---------- MATERIAL TO PROCESS
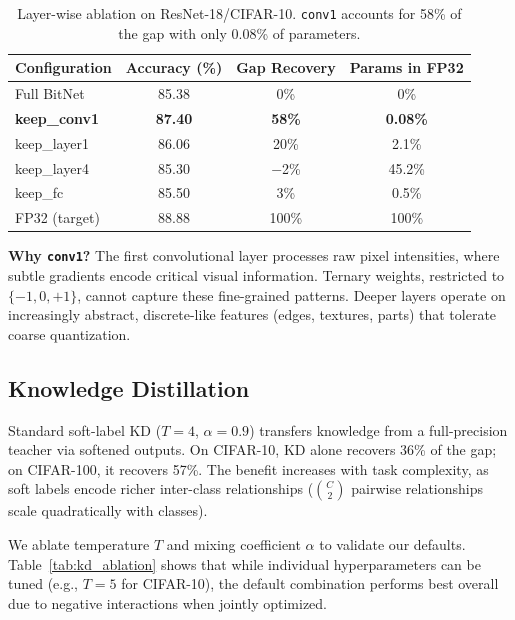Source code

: \documentclass[10pt]{article}
\begin{document}
\begin{table}[ht]
\centering
\caption{Layer-wise ablation on ResNet-18/CIFAR-10. \texttt{conv1} accounts for 58\% of the gap with only 0.08\% of parameters.}
\label{tab:ablation_short}
\small
\begin{tabular}{lccc}
\toprule
Configuration & Accuracy (\%) & Gap Recovery & Params in FP32 \\
\midrule
Full BitNet & 85.38 & 0\% & 0\% \\
\textbf{keep\_conv1} & \textbf{87.40} & \textbf{58\%} & \textbf{0.08\%} \\
keep\_layer1 & 86.06 & 20\% & 2.1\% \\
keep\_layer4 & 85.30 & $-$2\% & 45.2\% \\
keep\_fc & 85.50 & 3\% & 0.5\% \\
\midrule
FP32 (target) & 88.88 & 100\% & 100\% \\
\bottomrule
\end{tabular}
\end{table}

\textbf{Why \texttt{conv1}?} The first convolutional layer processes raw pixel intensities, where subtle gradients encode critical visual information. Ternary weights, restricted to $\{-1,0,+1\}$, cannot capture these fine-grained patterns. Deeper layers operate on increasingly abstract, discrete-like features (edges, textures, parts) that tolerate coarse quantization.

\subsection{Knowledge Distillation}

Standard soft-label KD ($T=4$, $\alpha=0.9$) transfers knowledge from a full-precision teacher via softened outputs. On CIFAR-10, KD alone recovers 36\% of the gap; on CIFAR-100, it recovers 57\%. The benefit increases with task complexity, as soft labels encode richer inter-class relationships ($\binom{C}{2}$ pairwise relationships scale quadratically with classes).

We ablate temperature $T$ and mixing coefficient $\alpha$ to validate our defaults. Table~\ref{tab:kd_ablation} shows that while individual hyperparameters can be tuned (e.g., $T=5$ for CIFAR-10), the default combination performs best overall due to negative interactions when jointly optimized.
\end{document}
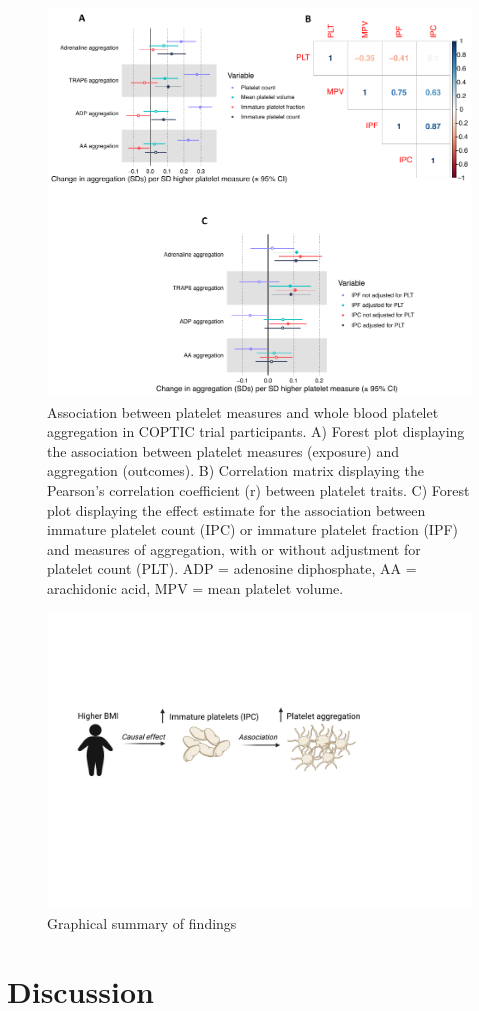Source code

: \documentclass[11pt,twoside]{bristolthesis}
\begin{document}
\begin{figure}
\includegraphics[width=0.85\linewidth,height=0.7\textheight]{figure/BMI_platelets/IPC_aggregation} \caption[Association between platelet measures and whole blood platelet aggregation in COPTIC trial participants]{Association between platelet measures and whole blood platelet aggregation in COPTIC trial participants. A) Forest plot displaying the association between platelet measures (exposure) and aggregation (outcomes). B) Correlation matrix displaying the Pearson’s correlation coefficient (r) between platelet traits. C) Forest plot displaying the effect estimate for the association between immature platelet count (IPC) or immature platelet fraction (IPF) and measures of aggregation, with or without adjustment for platelet count (PLT). ADP = adenosine diphosphate, AA = arachidonic acid, MPV = mean platelet volume.}\label{fig:IPC-aggregation}
\end{figure}
\begin{figure}
\includegraphics[width=0.85\linewidth,height=0.8\textheight]{figure/BMI_platelets/Visual_abstract} \caption{Graphical summary of findings}\label{fig:BMI-platelet-cartoon}
\end{figure}
\hypertarget{discussion}{%
\section{Discussion}\label{discussion}}
\end{document}
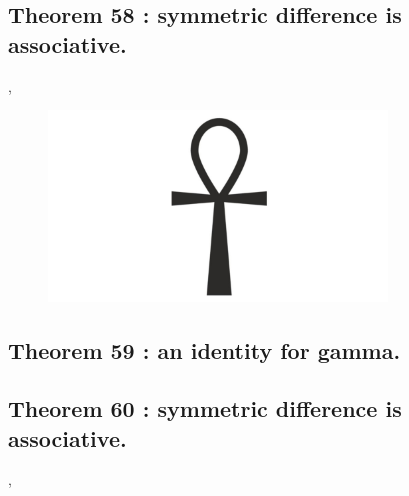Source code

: \documentclass[preview]{standalone}
\begin{document}
\subsection[Symmetric difference is associative.]
    {
        \color{section}Theorem 58 \color{black} : symmetric difference is associative.
    }

\sep
\pagebreak


\begin{figure}[!h]
    \centering
    \includegraphics[width=9cm]{../resources/jpg/2.2.set.operations/ankh.jpg}
\end{figure}
\subsection[An identity for gamma.]
    {
        \color{section}Theorem 59 \color{black} : an identity for gamma.
    }

\pagebreak


\subsection[Symmetric difference is associative.]
    {
        \color{section}Theorem 60 \color{black} : symmetric difference is associative.
    }

\sep
\pagebreak

\end{document}
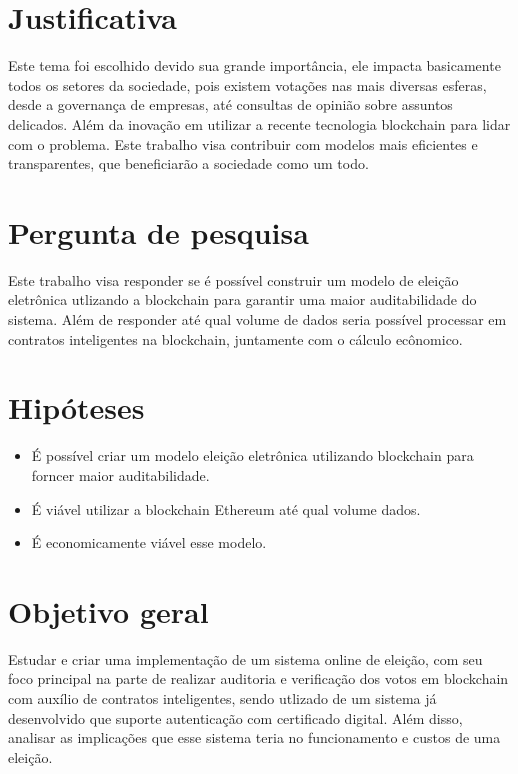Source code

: \documentclass{ufsctex/ufsctex}
\begin{document}
\section{Justificativa}

Este tema foi escolhido devido sua grande importância, ele impacta basicamente
todos os setores da sociedade, pois existem votações nas mais diversas esferas,
desde a governança de empresas, até consultas de opinião sobre assuntos delicados.
Além da inovação em utilizar a recente tecnologia blockchain para lidar com o problema.
Este trabalho visa contribuir com modelos mais eficientes e transparentes, que
beneficiarão a sociedade como um todo.

\section{Pergunta de pesquisa}

Este trabalho visa responder se é possível construir um modelo de eleição
eletrônica utlizando a blockchain para garantir uma maior auditabilidade
do sistema. Além de responder até qual volume de dados seria possível processar
em contratos inteligentes na blockchain, juntamente com o cálculo ecônomico.

\section{Hipóteses}

\begin{itemize}
	\item É possível criar um modelo eleição eletrônica utilizando blockchain
		para forncer maior auditabilidade.
	\item É viável utilizar a blockchain Ethereum até qual volume dados.
	\item É economicamente viável esse modelo.
\end{itemize}

\section{Objetivo geral}

Estudar e criar uma implementação de um sistema online de eleição, com seu foco
principal na parte de realizar auditoria e verificação dos votos em blockchain
com auxílio de contratos inteligentes, sendo utlizado de um sistema já desenvolvido
que suporte autenticação com certificado digital. Além disso, analisar as implicações
que esse sistema teria no funcionamento e custos de uma eleição. \\
\end{document}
--------------------
• **EXERCISE DETAILS**
Write out each line above that contains the word "visa".

• **EXERCISE RESPONSE**
Este trabalho visa contribuir com modelos mais eficientes e transparentes, que
Este trabalho visa responder se é possível construir um modelo de eleição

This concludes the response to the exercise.